Over the past few years London Fashion Week has gone from Paris and Milan’s ‘quirky cousin’ to at long last, an established and essential stop for all fashion editors. With Burberry Prorsum leading the way, PPR’s acquisition of Christopher Kane and of course, Tom Ford’s decision to show in London, the UK’s capital can finally claim to wield as much influence as its European counterparts. With 21 shows broadcast live via LFW’s Youtube channel and 60% of all catwalk shows live-streamed we take a look back at London’s most successful Fashion Week, from a digital perspective.
Vine Makes its Mark
It used to be the case that luxury brands dragged their heels when it came to Social – not anymore. A healthy proportion of designers showing at this year’s LFW embraced relative social newcomer Vine to film short clips that created buzz and anticipation prior to events. Paul Smith filmed Vines that revealed before the show preparations while Matthew Williamson made Vine a central part of their Twitter activity. By using the hashtag #MatthewMagnified, Vines amplified tweets by adding extra content. Key collection looks were captured enabling a better view than would otherwise be offered via photo alone. Pre-show a particularly nice touch was a clip from the designer himself inviting fans to watch the live-streamed coverage saying, ‘see my show closer than the front row’. Press were just as keen to use Vine to cover this year’s shows. The Times and The Telegraph both used clips to highlight collections via their Twitter accounts.

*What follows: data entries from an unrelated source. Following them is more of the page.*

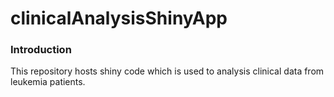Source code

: # clinicalAnalysisShinyApp

### Introduction

This repository hosts shiny code which is used to analysis clinical data from leukemia patients.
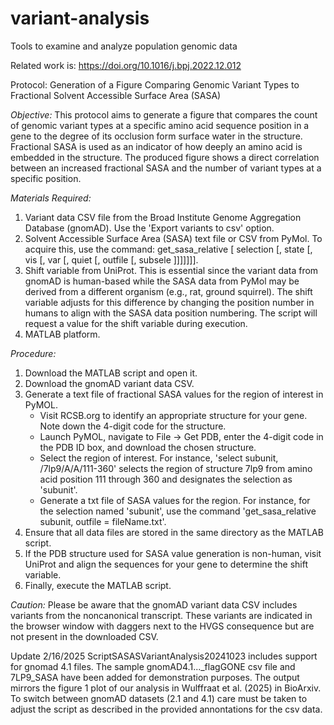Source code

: # variant-analysis

Tools to examine and analyze population genomic data

Related work is: https://doi.org/10.1016/j.bpj.2022.12.012

Protocol: Generation of a Figure Comparing Genomic Variant Types to Fractional Solvent Accessible Surface Area (SASA)

*Objective:* This protocol aims to generate a figure that compares the count of genomic variant types at a specific amino acid sequence position in a gene to the degree of its occlusion form surface water in the structure. Fractional SASA is used as an indicator of how deeply an amino acid is embedded in the structure. The produced figure shows a direct correlation between an increased fractional SASA and the number of variant types at a specific position.

*Materials Required:*
1. Variant data CSV file from the Broad Institute Genome Aggregation Database (gnomAD). Use the 'Export variants to csv' option.
2. Solvent Accessible Surface Area (SASA) text file or CSV from PyMol. To acquire this, use the command: get_sasa_relative [ selection [, state [, vis [, var [, quiet [, outfile [, subsele ]]]]]]].
3. Shift variable from UniProt. This is essential since the variant data from gnomAD is human-based while the SASA data from PyMol may be derived from a different organism (e.g., rat, ground squirrel). The shift variable adjusts for this difference by changing the position number in humans to align with the SASA data position numbering. The script will request a value for the shift variable during execution.
4. MATLAB platform.

*Procedure:*
1. Download the MATLAB script and open it.
2. Download the gnomAD variant data CSV.
3. Generate a text file of fractional SASA values for the region of interest in PyMOL.
   - Visit RCSB.org to identify an appropriate structure for your gene. Note down the 4-digit code for the structure.
   - Launch PyMOL, navigate to File → Get PDB, enter the 4-digit code in the PDB ID box, and download the chosen structure.
   - Select the region of interest. For instance, 'select subunit, /7lp9/A/A/111-360' selects the region of structure 7lp9 from amino acid position 111 through 360 and designates the selection as 'subunit'.
   - Generate a txt file of SASA values for the region. For instance, for the selection named 'subunit', use the command 'get_sasa_relative subunit, outfile = fileName.txt'.
4. Ensure that all data files are stored in the same directory as the MATLAB script.
5. If the PDB structure used for SASA value generation is non-human, visit UniProt and align the sequences for your gene to determine the shift variable.
6. Finally, execute the MATLAB script.

*Caution:* Please be aware that the gnomAD variant data CSV includes variants from the noncanonical transcript. These variants are indicated in the browser window with daggers next to the HVGS consequence but are not present in the downloaded CSV.

Update 2/16/2025
ScriptSASASVariantAnalysis20241023 includes support for gnomad 4.1 files. The sample gnomAD4.1..._flagGONE csv file and 7LP9_SASA have been added for demonstration purposes. The output mirrors the figure 1 plot of our analysis in Wulffraat et al. (2025) in BioArxiv. To switch between gnomAD datasets (2.1 and 4.1) care must be taken to adjust the script as described in the provided annontations for the csv data.
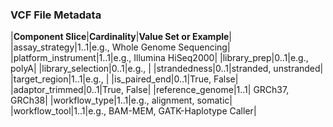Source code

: ### VCF File Metadata

|**Component Slice**|**Cardinality**|**Value Set or Example**|
|assay_strategy|1..1|e.g., Whole Genome Sequencing|
|platform_instrument|1..1|e.g., Illumina HiSeq2000|
|library_prep|0..1|e.g., polyA|
|library_selection|0..1|e.g., |
|strandedness|0..1|stranded, unstranded|
|target_region|1..1|e.g., |
|is_paired_end|0..1|True, False|
|adaptor_trimmed|0..1|True, False|
|reference_genome|1..1| GRCh37, GRCh38|
|workflow_type|1..1|e.g., alignment, somatic|
|workflow_tool|1..1|e.g., BAM-MEM, GATK-Haplotype Caller|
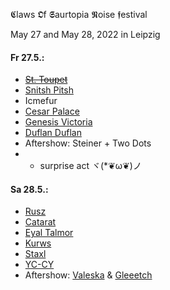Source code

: 𝕮laws 𝕺f 𝕾aurtopia 𝕹oise 𝖋estival

May 27 and May 28, 2022
in Leipzig


#### Fr 27.5.:
- ~~[St. Toupet](https://youtu.be/RSVMNu6pQw8+)~~
- [Snitsh Pitsh](https://flennen.bandcamp.com/track/snitsh-pitsh-rosie-coaster)
- Icmefur
- [Cesar Palace](https://cesarpalace.bandcamp.com)
- [Genesis Victoria](https://youtu.be/ZpbreLDqeTA)
- [Duflan Duflan](https://duflanduflan.bandcamp.com)
- Aftershow: Steiner + Two Dots
- + surprise act ヾ(*❦ω❦)ノ


#### Sa 28.5.:
- [Rusz](https://goldendoomrecords.bandcamp.com/album/hell)
- [Catarat](https://soundcloud.com/catarat/c100000000)
- [Eyal Talmor](https://crippleclerk.bandcamp.com/)
- [Kurws](https://kurws.bandcamp.com)
- [Staxl](https://and-kal.github.io/livecoding)
- [YC-CY](https://yc-cy.bandcamp.com/)
- Aftershow: [Valeska](https://soundcloud.com/va-les-ka) & [Gleeetch](https://soundcloud.com/gleeetch)
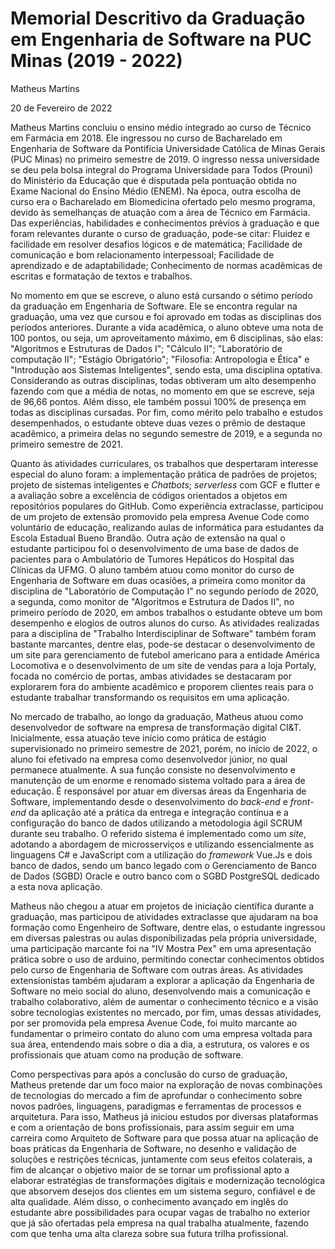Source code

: # Memorial Descritivo da Graduação em Engenharia de Software na PUC Minas (2019 - 2022)

Matheus Martins

20 de Fevereiro de 2022

Matheus Martins concluiu o ensino médio integrado ao curso de Técnico em Farmácia em 2018. Ele ingressou no curso de Bacharelado em Engenharia de Software da Pontifícia Universidade Católica de Minas Gerais (PUC Minas) no primeiro semestre de 2019. O ingresso nessa universidade se deu pela bolsa integral do Programa Universidade para Todos (Prouni) do Ministério da Educação que é disputada pela pontuação obtida no Exame Nacional do Ensino Médio (ENEM). Na época, outra escolha de curso era o Bacharelado em Biomedicina ofertado pelo mesmo programa, devido às semelhanças de atuação com a área de Técnico em Farmácia. Das experiências, habilidades e conhecimentos prévios à graduação e que foram relevantes durante o curso de graduação, pode-se citar: Fluidez e facilidade em resolver desafios lógicos e de matemática; Facilidade de comunicação e bom relacionamento interpessoal; Facilidade de aprendizado e de adaptabilidade; Conhecimento de normas acadêmicas de escritas e formatação de textos e trabalhos.

No momento em que se escreve, o aluno está cursando o sétimo período da graduação em Engenharia de Software. Ele se encontra regular na graduação, uma vez que cursou e foi aprovado em todas as disciplinas dos períodos anteriores. Durante a vida acadêmica, o aluno obteve uma nota de 100 pontos, ou seja, um aproveitamento máximo, em 6 disciplinas, são elas: "Algoritmos e Estruturas de Dados I"; "Cálculo II"; "Laboratório de computação II"; "Estágio Obrigatório"; "Filosofia: Antropologia e Ética" e "Introdução aos Sistemas Inteligentes", sendo esta, uma disciplina optativa. Considerando as outras disciplinas, todas obtiveram um alto desempenho fazendo com que a média de notas, no momento em que se escreve, seja de 96,66 pontos. Além disso, ele também possui 100% de presença em todas as disciplinas cursadas. Por fim, como mérito pelo trabalho e estudos desempenhados, o estudante obteve duas vezes o prêmio de destaque acadêmico, a primeira delas no segundo semestre de 2019, e a segunda no primeiro semestre de 2021.

Quanto às atividades curriculares, os trabalhos que despertaram interesse especial do aluno foram: a implementação prática de padrões de projetos; projeto de sistemas inteligentes e *Chatbots*; *serverless* com GCF e flutter e a avaliação sobre a excelência de códigos orientados a objetos em repositórios populares do GitHub. Como experiência extraclasse, participou de um projeto de extensão promovido pela empresa Avenue Code como voluntário de educação, realizando aulas de informática para estudantes da Escola Estadual Bueno Brandão. Outra ação de extensão na qual o estudante participou foi o desenvolvimento de uma base de dados de pacientes para o Ambulatório de Tumores Hepáticos do Hospital das Clínicas da UFMG. O aluno também atuou como monitor do curso de Engenharia de Software em duas ocasiões, a primeira como monitor da disciplina de "Laboratório de Computação I" no segundo período de 2020, a segunda, como monitor de "Algoritmos e Estrutura de Dados II", no primeiro período de 2020, em ambos trabalhos o estudante obteve um bom desempenho e elogios de outros alunos do curso. As atividades realizadas para a disciplina de "Trabalho Interdisciplinar de Software" também foram bastante marcantes, dentre elas, pode-se destacar o desenvolvimento de um site para gerenciamento de futebol americano para a entidade América Locomotiva e o desenvolvimento de um site de vendas para a loja Portaly, focada no comércio de portas, ambas atividades se destacaram por explorarem fora do ambiente acadêmico e proporem clientes reais para o estudante trabalhar transformando os requisitos em uma aplicação.

No mercado de trabalho, ao longo da graduação, Matheus atuou como desenvolvedor de software na empresa de transformação digital CI&T. Inicialmente, essa atuação teve início como prática de estágio supervisionado no primeiro semestre de 2021, porém, no início de 2022, o aluno foi efetivado na empresa como desenvolvedor júnior, no qual permanece atualmente. A sua função consiste no desenvolvimento e manutenção de um enorme e renomado sistema voltado para a área de educação. É responsável por atuar em diversas áreas da Engenharia de Software, implementando desde o desenvolvimento do *back-end* e *front-end* da aplicação até a prática da entrega e integração contínua e a configuração do banco de dados utilizando a metodologia ágil SCRUM durante seu trabalho. O referido sistema é implementado como um *site*, adotando a abordagem de microsserviços e utilizando essencialmente as linguagens C# e JavaScript com a utilização do *framework* Vue.Js e dois banco de dados, sendo um banco legado com o Gerenciamento de Banco de Dados (SGBD) Oracle  e outro banco com o SGBD PostgreSQL dedicado a esta nova aplicação.

Matheus não chegou a atuar em projetos de iniciação científica durante a graduação, mas participou de atividades extraclasse que ajudaram na boa formação como Engenheiro de Software, dentre elas, o estudante ingressou em diversas palestras ou aulas disponibilizadas pela própria universidade, uma participação marcante foi na "IV Mostra Pex" em uma apresentação prática sobre o uso de arduino, permitindo conectar conhecimentos obtidos pelo curso de Engenharia de Software com outras áreas. As atividades extensionistas também ajudaram a explorar a aplicação da Engenharia de Software no meio social do aluno, desenvolvendo mais a comunicação e trabalho colaborativo, além de aumentar o conhecimento técnico e a visão sobre tecnologias existentes no mercado, por fim, umas dessas atividades, por ser promovida pela empresa Avenue Code, foi muito marcante ao fundamentar o primeiro contato do aluno com uma empresa voltada para sua área, entendendo mais sobre o dia a dia, a estrutura, os valores e os profissionais que atuam como na produção de software.

Como perspectivas para após a conclusão do curso de graduação, Matheus pretende dar um foco maior na exploração de novas combinações de tecnologias do mercado a fim de aprofundar o conhecimento sobre novos padrões, linguagens, paradigmas e ferramentas de processos e arquitetura. Para isso, Matheus já iniciou estudos por diversas plataformas e com a orientação de bons profissionais, para assim seguir em uma carreira como Arquiteto de Software para que possa atuar na aplicação de boas práticas da Engenharia de Software, no desenho e validação de soluções e restrições técnicas, juntamente com seus efeitos colaterais, a fim de alcançar o objetivo maior de se tornar um profissional apto a elaborar estratégias de transformações digitais e modernização tecnológica que absorvem desejos dos clientes em um sistema seguro, confiável e de alta qualidade. Além disso, o conhecimento avançado em inglês do estudante abre possibilidades para ocupar vagas de trabalho no exterior que já são ofertadas pela empresa na qual trabalha atualmente, fazendo com que tenha uma alta clareza sobre sua futura trilha profissional.
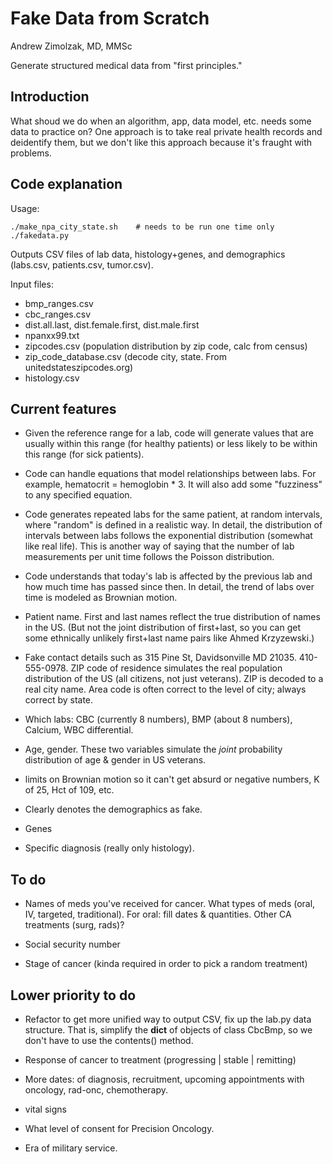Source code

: Fake Data from Scratch
========================

Andrew Zimolzak, MD, MMSc

Generate structured medical data from "first principles."

Introduction
--------

What shoud we do when an algorithm, app, data model, etc. needs some
data to practice on? One approach is to take real private health
records and deidentify them, but we don't like this approach because
it's fraught with problems.

Code explanation
---------

Usage:

    ./make_npa_city_state.sh    # needs to be run one time only
    ./fakedata.py

Outputs CSV files of lab data, histology+genes, and demographics
(labs.csv, patients.csv, tumor.csv).

Input files:

* bmp_ranges.csv
* cbc_ranges.csv
* dist.all.last, dist.female.first, dist.male.first
* npanxx99.txt
* zipcodes.csv (population distribution by zip code, calc from census)
* zip_code_database.csv (decode city, state. From
  unitedstateszipcodes.org)
* histology.csv

Current features
--------

* Given the reference range for a lab, code will generate values that
  are usually within this range (for healthy patients) or less likely
  to be within this range (for sick patients).

* Code can handle equations that model relationships between labs. For
  example, hematocrit = hemoglobin * 3. It will also add some
  "fuzziness" to any specified equation.

* Code generates repeated labs for the same patient, at random
  intervals, where "random" is defined in a realistic way. In detail,
  the distribution of intervals between labs follows the exponential
  distribution (somewhat like real life). This is another way of
  saying that the number of lab measurements per unit time follows the
  Poisson distribution.

* Code understands that today's lab is affected by the previous lab
  and how much time has passed since then. In detail, the trend of
  labs over time is modeled as Brownian motion.

* Patient name. First and last names reflect the true distribution of
  names in the US. (But not the joint distribution of first+last, so
  you can get some ethnically unlikely first+last name pairs like
  Ahmed Krzyzewski.)

* Fake contact details such as 315 Pine St, Davidsonville MD 21035.
  410-555-0978. ZIP code of residence simulates the real population
  distribution of the US (all citizens, not just veterans). ZIP is
  decoded to a real city name. Area code is often correct to the level
  of city; always correct by state.

* Which labs: CBC (currently 8 numbers), BMP (about 8 numbers),
  Calcium, WBC differential.

* Age, gender. These two variables simulate the *joint* probability
  distribution of age & gender in US veterans. 

* limits on Brownian motion so it can't get absurd or negative
  numbers, K of 25, Hct of 109, etc.

* Clearly denotes the demographics as fake.

* Genes

* Specific diagnosis (really only histology).

To do
--------

* Names of meds you've received for cancer. What types of meds (oral,
  IV, targeted, traditional). For oral: fill dates & quantities. Other
  CA treatments (surg, rads)?

* Social security number

* Stage of cancer (kinda required in order to pick a random treatment)

Lower priority to do
--------

* Refactor to get more unified way to output CSV, fix up the lab.py
  data structure. That is, simplify the __dict__ of objects of class
  CbcBmp, so we don't have to use the contents() method.

* Response of cancer to treatment (progressing | stable | remitting)

* More dates: of diagnosis, recruitment, upcoming appointments with
  oncology, rad-onc, chemotherapy.

* vital signs

* What level of consent for Precision Oncology.

* Era of military service.
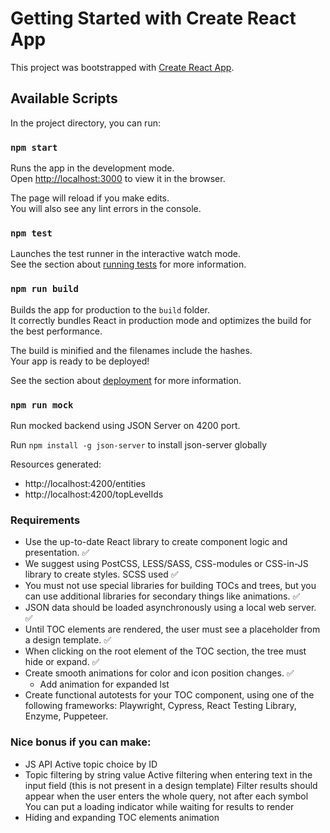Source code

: # Getting Started with Create React App

This project was bootstrapped with [Create React App](https://github.com/facebook/create-react-app).

## Available Scripts

In the project directory, you can run:

### `npm start`

Runs the app in the development mode.\
Open [http://localhost:3000](http://localhost:3000) to view it in the browser.

The page will reload if you make edits.\
You will also see any lint errors in the console.

### `npm test`

Launches the test runner in the interactive watch mode.\
See the section about [running tests](https://facebook.github.io/create-react-app/docs/running-tests) for more information.

### `npm run build`

Builds the app for production to the `build` folder.\
It correctly bundles React in production mode and optimizes the build for the best performance.

The build is minified and the filenames include the hashes.\
Your app is ready to be deployed!

See the section about [deployment](https://facebook.github.io/create-react-app/docs/deployment) for more information.

### `npm run mock`

Run mocked backend using JSON Server on 4200 port.

Run `npm install -g json-server` to install json-server globally

Resources generated:

-   http://localhost:4200/entities
-   http://localhost:4200/topLevelIds

### Requirements

-   Use the up-to-date React library to create component logic and presentation. ✅
-   We suggest using PostCSS, LESS/SASS, CSS-modules or CSS-in-JS library to create styles. SCSS used ✅
-   You must not use special libraries for building TOCs and trees, but you can use additional libraries for secondary things like animations. ✅
-   JSON data should be loaded asynchronously using a local web server. ✅
-   Until TOC elements are rendered, the user must see a placeholder from a design template. ✅
-   When clicking on the root element of the TOC section, the tree must hide or expand. ✅
-   Create smooth animations for color and icon position changes. ✅
    -   Add animation for expanded lst
-   Create functional autotests for your TOC component, using one of the following frameworks: Playwright, Cypress, React Testing Library, Enzyme, Puppeteer.

### Nice bonus if you can make:

-   JS API Active topic choice by ID
-   Topic filtering by string value
    Active filtering when entering text in the input field (this is not present in a design template)
    Filter results should appear when the user enters the whole query, not after each symbol
    You can put a loading indicator while waiting for results to render
-   Hiding and expanding TOC elements animation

Technology Driving Personalisation
Burberry once again proved it’s one of the premier digital innovators in fashion with its ‘Runway Made to Order’ service. Viewers of the live-streamed show were able to order directly from the runway and benefit from ‘Smart Personalisation’. When brought into contact with mobile devices specially developed chips, embedded in bags and coats, unlock clips of bespoke content charting an item’s creation from sketch to runway. Every film clip is tailored to each customer by recording their name being engraved on individual nameplates. In a further twist that ties together on and offline worlds, customers that visit the flagship Burberry store on Regent Street with their chip-embedded items will trigger the same clips to be displayed in the in-store mirrors.
This is technology not simply for the sake of it but intended to build a deeper brand-customer connection. About Burberry’s use of technology in this year’s Trench-Kissing show designer Christopher Bailey said ‘I wanted the collection to be a celebration of these merging worlds we talk so much of, the physical and the digital merging. Tech is a part of who we are and it’s our heritage now. It’s important that we communicate in a way that’s relevant today’.
The Future of the Fashion Show?
This year saw a ground-breaking partnership between Google+ and Topshop. Chief Marketing Officer of Topshop, Justin Cooke has been quoted as saying he’s just as likely to be influenced by tech figures Google, Facebook and Twitter as high-street competitors. Dubbed ‘The Future of the Fashion Show’ Google+ partnered with Topshop after last year’s live show was watched by over 2 million.
This year Google+ pulled out all the stops to provide the most complete digital coverage of a show ever seen. Fans were given the opportunity to access almost every stage involved in the production of the Topshop fashion show, from model diaries and coverage of front-row celebrity arrivals to hangouts with the design team and a chance to curate favourite picks from the collection with the ‘Be the Buyer‘ app. Google Glass made another appearance (having last been seen at DVF) in the guise of ‘Model Cam’ recording the runway from the model’s perspective. By giving Topshop fans the opportunity to engage with so many different elements of the show the ‘life’ of the otherwise ephemeral fashion show.